§ **Exercise**
Tell me how many lines of the entries below include the string "https", and give only the number.

**********

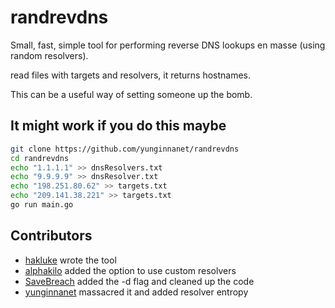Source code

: # randrevdns

Small, fast, simple tool for performing reverse DNS lookups en masse (using random resolvers).

read files with targets and resolvers, it returns hostnames.

This can be a useful way of setting someone up the bomb.

## It might work if you do this maybe

```sh
git clone https://github.com/yunginnanet/randrevdns
cd randrevdns
echo "1.1.1.1" >> dnsResolvers.txt
echo "9.9.9.9" >> dnsResolver.txt
echo "198.251.80.62" >> targets.txt
echo "209.141.38.221" >> targets.txt
go run main.go
```


## Contributors
- [hakluke](https://twitter.com/hakluke) wrote the tool
- [alphakilo](https://github.com/Alphakilo/) added the option to use custom resolvers
- [SaveBreach](https://twitter.com/SaveBreach/) added the -d flag and cleaned up the code
- [yunginnanet](https://twitter.com/yunginnanet) massacred it and added resolver entropy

**********

§ **Response to this exercise**
5